About this task:
Copy the lines below, word for word, from the first through the line containing "A hypercube is". Leave the pictures out.

Stored data entries
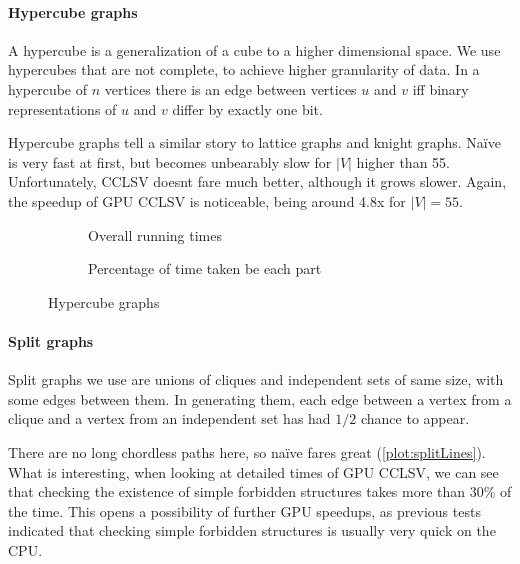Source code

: \paragraph{Hypercube graphs}

A hypercube is a generalization of a cube to a higher dimensional space. We use hypercubes that are not complete, to achieve higher granularity of data. In a hypercube of $n$ vertices there is an edge between vertices $u$ and $v$ iff binary representations of $u$ and $v$ differ by exactly one bit.

Hypercube graphs tell a similar story to lattice graphs and knight graphs. Na\"ive is very fast at first, but becomes unbearably slow for $|V|$ higher than 55. Unfortunately, CCLSV doesnt fare much better, although it grows slower. Again, the speedup of GPU CCLSV is noticeable, being around 4.8x for $|V| = 55$.

\begin{figure}
  \begin{subfigure}{\textwidth}
    \centering
    
    \caption{Overall running times}
    \label{plot:hypercubeLines}
  \end{subfigure}

  \begin{subfigure}{\textwidth}
    \centering
    
    \caption{Percentage of time taken be each part}
    \label{plot:hypercubeDet}
  \end{subfigure}
  \caption{Hypercube graphs}
\end{figure}

\paragraph{Split graphs}

Split graphs we use are unions of cliques and independent sets of same size, with some edges between them. In generating them, each edge between a vertex from a clique and a vertex from an independent set has had $1/2$ chance to appear.

There are no long chordless paths here, so na\"ive fares great (\cref{plot:splitLines}). What is interesting, when looking at detailed times of GPU CCLSV, we can see that checking the existence of simple forbidden structures takes more than 30\% of the time. This opens a possibility of further GPU speedups, as previous tests indicated that checking simple forbidden structures is usually very quick on the CPU.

Written answer:
Source code

: \paragraph{Hypercube graphs}

A hypercube is a generalization of a cube to a higher dimensional space. We use hypercubes that are not complete, to achieve higher granularity of data. In a hypercube of $n$ vertices there is an edge between vertices $u$ and $v$ iff binary representations of $u$ and $v$ differ by exactly one bit.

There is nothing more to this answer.